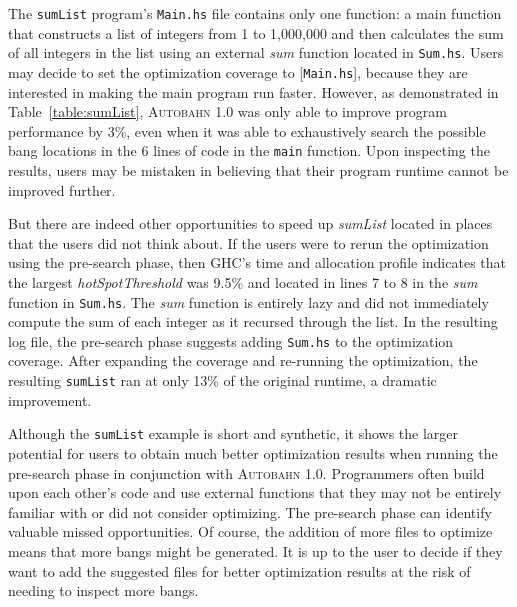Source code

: \documentclass[format=sigplan, review=true]{acmart}
\newcommand{\tblref}[1]{Table~\ref{#1}}
\newcommand{\hotspotcost}[0]{\textit{hotSpotThreshold}}
\newcommand{\Ao}[0]{\textsc{Autobahn 1.0}}
\newcommand{\preopt}[0]{pre-search}
\begin{document}
The \texttt{sumList} program's \texttt{Main.hs} file contains only one
function: a main function that constructs a list of integers from 1 to
1,000,000 and then calculates the sum of all integers in the list using an
external \textit{sum} function located in \texttt{Sum.hs}. Users
may decide to set the optimization coverage to [\texttt{Main.hs}],
because they are interested in making the main program run
faster. However, as demonstrated in \tblref{table:sumList}, \Ao{} was only able to
improve program performance by 3\%, even when it was able to
exhaustively search the possible bang locations in the 6 lines of code in the \texttt{main}
function. Upon inspecting the results, users may be mistaken in
believing that their program runtime cannot be improved
further.

But there are indeed other opportunities to speed up \textit{sumList}
located in places that the users did not think about. If the users were
to rerun the optimization using the \preopt{} phase, then GHC's time and
allocation profile indicates that the largest \hotspotcost{} was 9.5\%
and located in lines 7 to 8 in the \textit{sum} function
in \texttt{Sum.hs}. The \textit{sum} function is entirely lazy and did
not immediately compute the sum of each integer as it recursed through
the list. In the resulting log file, the \preopt{} phase 
suggests 
adding \texttt{Sum.hs} to the optimization coverage.
After expanding the coverage and re-running the optimization,
the resulting \texttt{sumList} ran at only 13\% of the original
runtime, a dramatic improvement.

Although the \texttt{sumList} example is short and synthetic, it shows
the larger potential for users to obtain much better optimization
results when running the \preopt{} phase in conjunction
with \Ao{}. Programmers often build upon each other's code and use
external functions that they may not be entirely familiar with or did
not consider optimizing. The \preopt{} phase can identify valuable
missed opportunities. Of
course, the addition of more files to optimize means that more bangs
might be generated. It is up to the user to decide if they want to add
the suggested files for better optimization results at the risk of
needing to inspect more bangs.
\newline
\end{document}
***
→ Work to complete
Copy each entry exactly as written. Pictures do not belong in the copy.

→ Answer below
Source code

: \documentclass[format=sigplan, review=true]{acmart}
\newcommand{\tblref}[1]{Table~\ref{#1}}
\newcommand{\hotspotcost}[0]{\textit{hotSpotThreshold}}
\newcommand{\Ao}[0]{\textsc{Autobahn 1.0}}
\newcommand{\preopt}[0]{pre-search}
\begin{document}
The \texttt{sumList} program's \texttt{Main.hs} file contains only one
function: a main function that constructs a list of integers from 1 to
1,000,000 and then calculates the sum of all integers in the list using an
external \textit{sum} function located in \texttt{Sum.hs}. Users
may decide to set the optimization coverage to [\texttt{Main.hs}],
because they are interested in making the main program run
faster. However, as demonstrated in \tblref{table:sumList}, \Ao{} was only able to
improve program performance by 3\%, even when it was able to
exhaustively search the possible bang locations in the 6 lines of code in the \texttt{main}
function. Upon inspecting the results, users may be mistaken in
believing that their program runtime cannot be improved
further.

But there are indeed other opportunities to speed up \textit{sumList}
located in places that the users did not think about. If the users were
to rerun the optimization using the \preopt{} phase, then GHC's time and
allocation profile indicates that the largest \hotspotcost{} was 9.5\%
and located in lines 7 to 8 in the \textit{sum} function
in \texttt{Sum.hs}. The \textit{sum} function is entirely lazy and did
not immediately compute the sum of each integer as it recursed through
the list. In the resulting log file, the \preopt{} phase 
suggests 
adding \texttt{Sum.hs} to the optimization coverage.
After expanding the coverage and re-running the optimization,
the resulting \texttt{sumList} ran at only 13\% of the original
runtime, a dramatic improvement.

Although the \texttt{sumList} example is short and synthetic, it shows
the larger potential for users to obtain much better optimization
results when running the \preopt{} phase in conjunction
with \Ao{}. Programmers often build upon each other's code and use
external functions that they may not be entirely familiar with or did
not consider optimizing. The \preopt{} phase can identify valuable
missed opportunities. Of
course, the addition of more files to optimize means that more bangs
might be generated. It is up to the user to decide if they want to add
the suggested files for better optimization results at the risk of
needing to inspect more bangs.
\newline
\end{document}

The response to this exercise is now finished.